• Work instructions
In the entries below, find the line with "Feel free to" and the line with "of World Happiness"; copy them and every line between them exactly, but not the pictures.
(Source information begins)
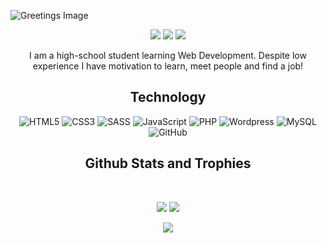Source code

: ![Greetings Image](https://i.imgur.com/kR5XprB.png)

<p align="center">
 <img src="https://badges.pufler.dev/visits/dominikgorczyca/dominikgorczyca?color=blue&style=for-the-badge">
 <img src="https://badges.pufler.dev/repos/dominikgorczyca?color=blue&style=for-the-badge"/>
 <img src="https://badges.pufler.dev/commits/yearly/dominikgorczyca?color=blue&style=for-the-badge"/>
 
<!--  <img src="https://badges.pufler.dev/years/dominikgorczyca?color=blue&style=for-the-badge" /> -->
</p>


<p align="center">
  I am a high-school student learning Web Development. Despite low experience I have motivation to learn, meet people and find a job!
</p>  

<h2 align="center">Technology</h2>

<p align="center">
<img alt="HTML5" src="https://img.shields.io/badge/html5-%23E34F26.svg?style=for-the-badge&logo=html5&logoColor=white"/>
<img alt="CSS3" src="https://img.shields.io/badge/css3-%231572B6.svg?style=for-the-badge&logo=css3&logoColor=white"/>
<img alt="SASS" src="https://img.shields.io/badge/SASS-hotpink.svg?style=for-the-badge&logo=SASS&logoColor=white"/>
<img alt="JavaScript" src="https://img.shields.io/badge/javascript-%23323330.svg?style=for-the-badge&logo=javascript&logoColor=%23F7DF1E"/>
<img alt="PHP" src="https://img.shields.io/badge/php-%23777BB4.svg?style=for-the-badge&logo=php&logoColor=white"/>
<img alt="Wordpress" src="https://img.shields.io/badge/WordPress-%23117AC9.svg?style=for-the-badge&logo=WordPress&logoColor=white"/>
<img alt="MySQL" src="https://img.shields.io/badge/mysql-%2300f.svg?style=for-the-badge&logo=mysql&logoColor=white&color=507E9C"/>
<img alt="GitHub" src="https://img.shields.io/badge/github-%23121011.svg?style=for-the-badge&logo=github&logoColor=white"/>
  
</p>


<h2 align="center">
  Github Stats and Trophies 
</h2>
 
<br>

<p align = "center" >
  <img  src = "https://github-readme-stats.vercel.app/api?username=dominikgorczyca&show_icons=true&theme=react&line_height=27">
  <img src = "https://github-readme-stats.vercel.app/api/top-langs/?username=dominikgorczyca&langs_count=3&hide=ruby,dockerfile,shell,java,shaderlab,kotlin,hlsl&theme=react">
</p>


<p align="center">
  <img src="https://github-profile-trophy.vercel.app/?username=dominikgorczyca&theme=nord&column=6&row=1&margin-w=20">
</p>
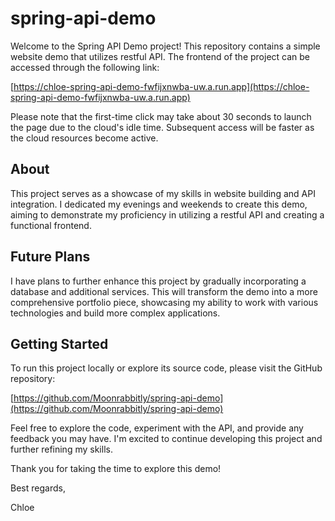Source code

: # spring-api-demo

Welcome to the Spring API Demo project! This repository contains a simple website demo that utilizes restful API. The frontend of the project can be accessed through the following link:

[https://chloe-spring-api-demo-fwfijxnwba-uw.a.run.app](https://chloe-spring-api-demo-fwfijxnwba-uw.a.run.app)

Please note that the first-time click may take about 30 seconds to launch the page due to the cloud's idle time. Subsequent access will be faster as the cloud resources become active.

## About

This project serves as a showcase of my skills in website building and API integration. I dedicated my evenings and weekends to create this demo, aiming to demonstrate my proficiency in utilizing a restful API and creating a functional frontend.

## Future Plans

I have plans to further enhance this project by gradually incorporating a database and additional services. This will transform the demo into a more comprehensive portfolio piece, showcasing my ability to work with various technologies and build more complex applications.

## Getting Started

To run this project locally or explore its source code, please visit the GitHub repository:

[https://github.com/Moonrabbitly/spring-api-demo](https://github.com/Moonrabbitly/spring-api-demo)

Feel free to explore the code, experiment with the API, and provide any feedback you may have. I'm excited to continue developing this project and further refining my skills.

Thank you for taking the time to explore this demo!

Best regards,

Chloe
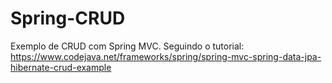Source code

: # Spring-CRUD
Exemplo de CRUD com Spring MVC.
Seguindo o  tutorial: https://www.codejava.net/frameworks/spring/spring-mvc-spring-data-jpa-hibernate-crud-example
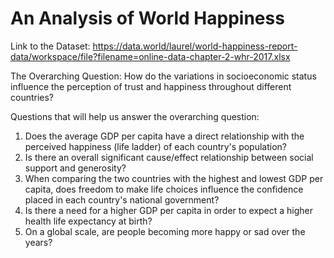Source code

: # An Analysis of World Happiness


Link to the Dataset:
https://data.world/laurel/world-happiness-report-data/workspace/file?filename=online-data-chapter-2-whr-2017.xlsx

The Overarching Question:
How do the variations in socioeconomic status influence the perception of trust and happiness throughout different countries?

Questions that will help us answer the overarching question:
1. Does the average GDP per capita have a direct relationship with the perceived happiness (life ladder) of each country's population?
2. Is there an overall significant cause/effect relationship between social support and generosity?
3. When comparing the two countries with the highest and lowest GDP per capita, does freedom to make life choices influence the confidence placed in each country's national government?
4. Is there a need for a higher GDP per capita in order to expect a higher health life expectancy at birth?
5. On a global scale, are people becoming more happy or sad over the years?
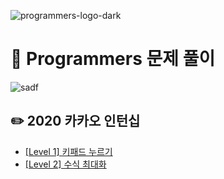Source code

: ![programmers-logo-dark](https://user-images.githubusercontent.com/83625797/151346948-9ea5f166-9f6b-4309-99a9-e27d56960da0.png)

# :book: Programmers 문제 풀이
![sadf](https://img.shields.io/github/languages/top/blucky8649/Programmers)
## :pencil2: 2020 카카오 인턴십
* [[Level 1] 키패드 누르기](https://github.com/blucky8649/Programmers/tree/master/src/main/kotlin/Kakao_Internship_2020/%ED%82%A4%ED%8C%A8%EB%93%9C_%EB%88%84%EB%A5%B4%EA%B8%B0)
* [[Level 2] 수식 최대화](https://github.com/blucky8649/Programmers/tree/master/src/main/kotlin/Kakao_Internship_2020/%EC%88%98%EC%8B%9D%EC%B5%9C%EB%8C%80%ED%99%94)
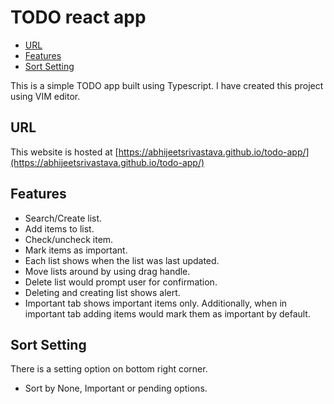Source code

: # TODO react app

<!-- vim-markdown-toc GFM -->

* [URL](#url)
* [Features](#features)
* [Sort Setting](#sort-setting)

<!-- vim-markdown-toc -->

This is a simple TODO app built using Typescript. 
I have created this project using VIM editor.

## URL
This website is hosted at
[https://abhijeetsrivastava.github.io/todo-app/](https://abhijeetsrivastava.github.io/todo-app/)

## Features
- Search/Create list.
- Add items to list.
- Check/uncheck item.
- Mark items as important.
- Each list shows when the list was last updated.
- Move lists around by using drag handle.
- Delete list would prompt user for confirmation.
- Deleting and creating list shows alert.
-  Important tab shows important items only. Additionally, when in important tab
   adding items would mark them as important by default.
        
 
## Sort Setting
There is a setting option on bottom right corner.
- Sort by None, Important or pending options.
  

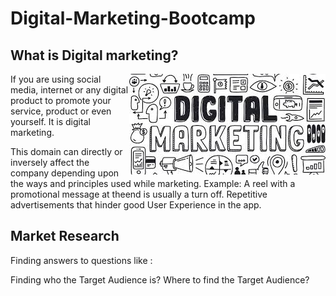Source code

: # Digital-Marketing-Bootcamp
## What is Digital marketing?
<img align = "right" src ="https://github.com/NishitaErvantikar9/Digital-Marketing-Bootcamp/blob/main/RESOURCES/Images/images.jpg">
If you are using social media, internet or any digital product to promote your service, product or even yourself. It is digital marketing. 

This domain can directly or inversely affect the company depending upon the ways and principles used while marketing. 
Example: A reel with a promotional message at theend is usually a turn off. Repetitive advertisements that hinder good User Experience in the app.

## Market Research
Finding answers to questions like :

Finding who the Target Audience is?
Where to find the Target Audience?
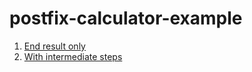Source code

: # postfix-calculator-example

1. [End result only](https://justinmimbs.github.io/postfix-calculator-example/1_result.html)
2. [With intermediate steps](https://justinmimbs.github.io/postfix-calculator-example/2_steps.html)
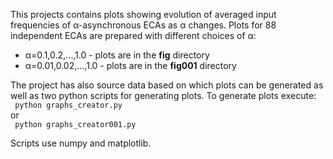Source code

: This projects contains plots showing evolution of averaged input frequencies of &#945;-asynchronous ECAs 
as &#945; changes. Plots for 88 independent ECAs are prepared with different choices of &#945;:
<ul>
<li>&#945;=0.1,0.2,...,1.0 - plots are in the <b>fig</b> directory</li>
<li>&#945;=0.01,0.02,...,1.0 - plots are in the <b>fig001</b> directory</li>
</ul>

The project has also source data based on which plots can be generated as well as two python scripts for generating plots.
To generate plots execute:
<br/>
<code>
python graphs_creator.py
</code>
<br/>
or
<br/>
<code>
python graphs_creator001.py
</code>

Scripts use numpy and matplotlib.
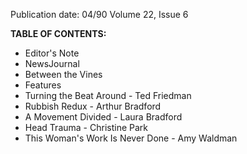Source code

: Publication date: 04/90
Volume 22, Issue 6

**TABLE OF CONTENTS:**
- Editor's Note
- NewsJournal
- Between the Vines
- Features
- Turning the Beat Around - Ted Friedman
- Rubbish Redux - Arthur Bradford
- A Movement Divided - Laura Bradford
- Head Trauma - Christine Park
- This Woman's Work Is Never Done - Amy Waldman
(Source information ends)
• Written answer
Feel free to explore the code, experiment with the API, and provide any feedback you may have. I'm excited to continue developing this project and further refining my skills.

Thank you for taking the time to explore this demo!

Best regards,

Chloe
Source code

: # Spring-CRUD
Exemplo de CRUD com Spring MVC.
Seguindo o  tutorial: https://www.codejava.net/frameworks/spring/spring-mvc-spring-data-jpa-hibernate-crud-example
Source code

: # An Analysis of World Happiness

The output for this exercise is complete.